Figure 1.

Sirt2^−/− mice present axonal degeneration but no neuroinflammation at 13 months of age. Longitudinal and transversal sections of the dorsal spinal cord in WT (A, C, E, G, I) and Sirt2^−/− mice (B, D, F, H, J) at 13 months of age (n = 5/genotype) processed for synaptophysin (A–B), RT97 (C–D), Iba‐1 (E–F), GFAP (G‐H), and CD68 (I‐J). Arrows indicate synaptophysin (A–B) and RT97 (C–D) accumulation in axonal swellings. Small stars indicate Iba‐1⁺ cells (E‐F) and GFAP ⁺ cells (G‐H). Scale bar = 25 μm. (K) Quantification of synaptophysin and RT97 accumulation in axonal swellings in 1‐cm‐long longitudinal sections of the dorsal spinal cord in WT and Sirt2^−/− mice.
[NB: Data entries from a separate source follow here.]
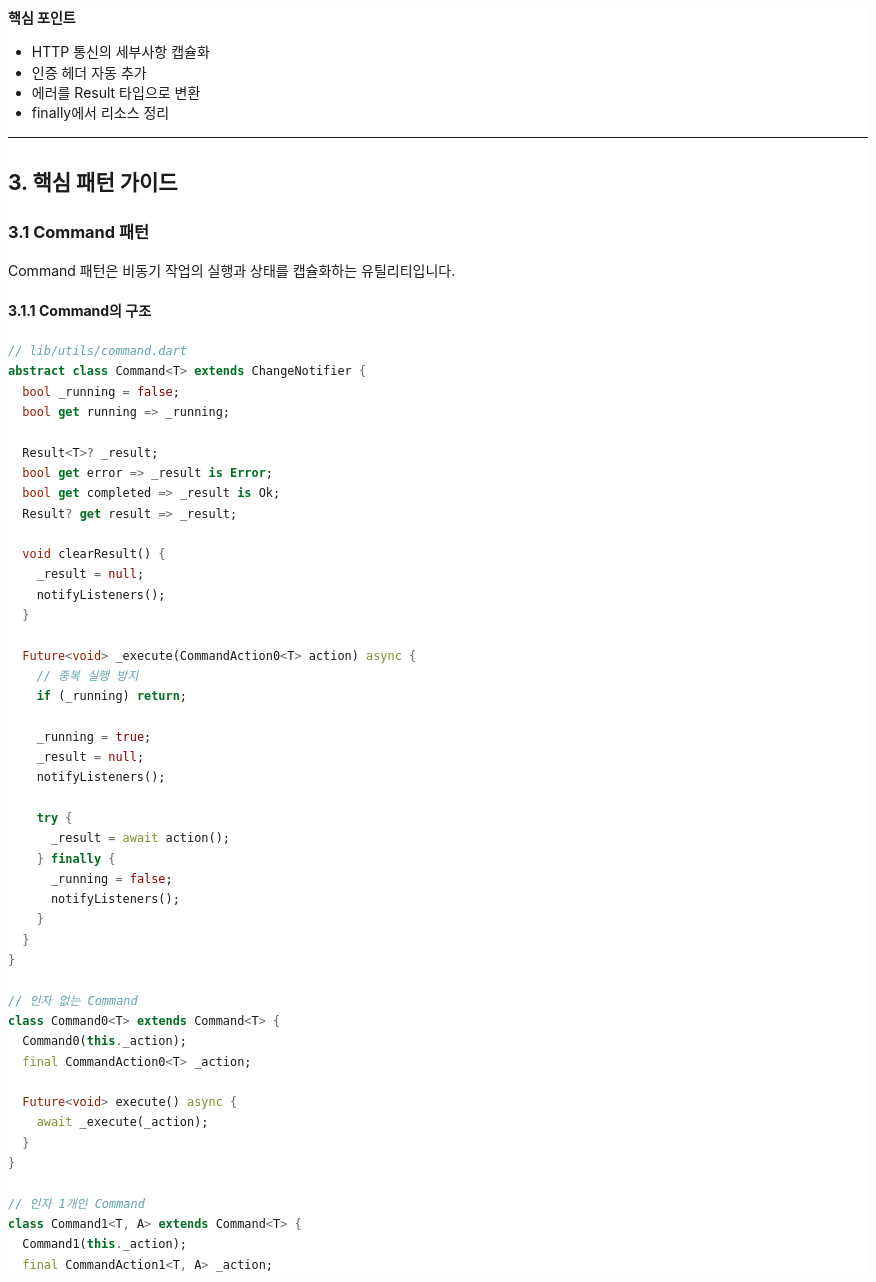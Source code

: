 **핵심 포인트**
- HTTP 통신의 세부사항 캡슐화
- 인증 헤더 자동 추가
- 에러를 Result 타입으로 변환
- finally에서 리소스 정리

---

## 3. 핵심 패턴 가이드

### 3.1 Command 패턴

Command 패턴은 비동기 작업의 실행과 상태를 캡슐화하는 유틸리티입니다.

#### 3.1.1 Command의 구조

```dart
// lib/utils/command.dart
abstract class Command<T> extends ChangeNotifier {
  bool _running = false;
  bool get running => _running;

  Result<T>? _result;
  bool get error => _result is Error;
  bool get completed => _result is Ok;
  Result? get result => _result;

  void clearResult() {
    _result = null;
    notifyListeners();
  }

  Future<void> _execute(CommandAction0<T> action) async {
    // 중복 실행 방지
    if (_running) return;

    _running = true;
    _result = null;
    notifyListeners();

    try {
      _result = await action();
    } finally {
      _running = false;
      notifyListeners();
    }
  }
}

// 인자 없는 Command
class Command0<T> extends Command<T> {
  Command0(this._action);
  final CommandAction0<T> _action;

  Future<void> execute() async {
    await _execute(_action);
  }
}

// 인자 1개인 Command
class Command1<T, A> extends Command<T> {
  Command1(this._action);
  final CommandAction1<T, A> _action;

```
The number of abnormal specific profiles was counted at every 10 sections for each stain. At least three sections corresponding to the dorsal columns of the spinal cord were analyzed per animal and per stain. (L) Relative mRNA levels of Nfκb1, Nfκb2, Ikbkb, Tnfα, Il1β, Il6, Cxcl10, Cxcl5, Mif, Tnfrs1α, Ccl5, Ccr6, Cxcl12, Tgfβ1, iNos, Igf1, Mrc1, Chi3 l3, Il5, Arg1, and Fizz1 in spinal cord from WT and Sirt2^−/− mice at 13 months of age (n = 8/genotype). Data represent mean ± SD. Statistical analysis was carried out with Student's t‐test (*P ≤ 0.05, **P ≤ 0.01).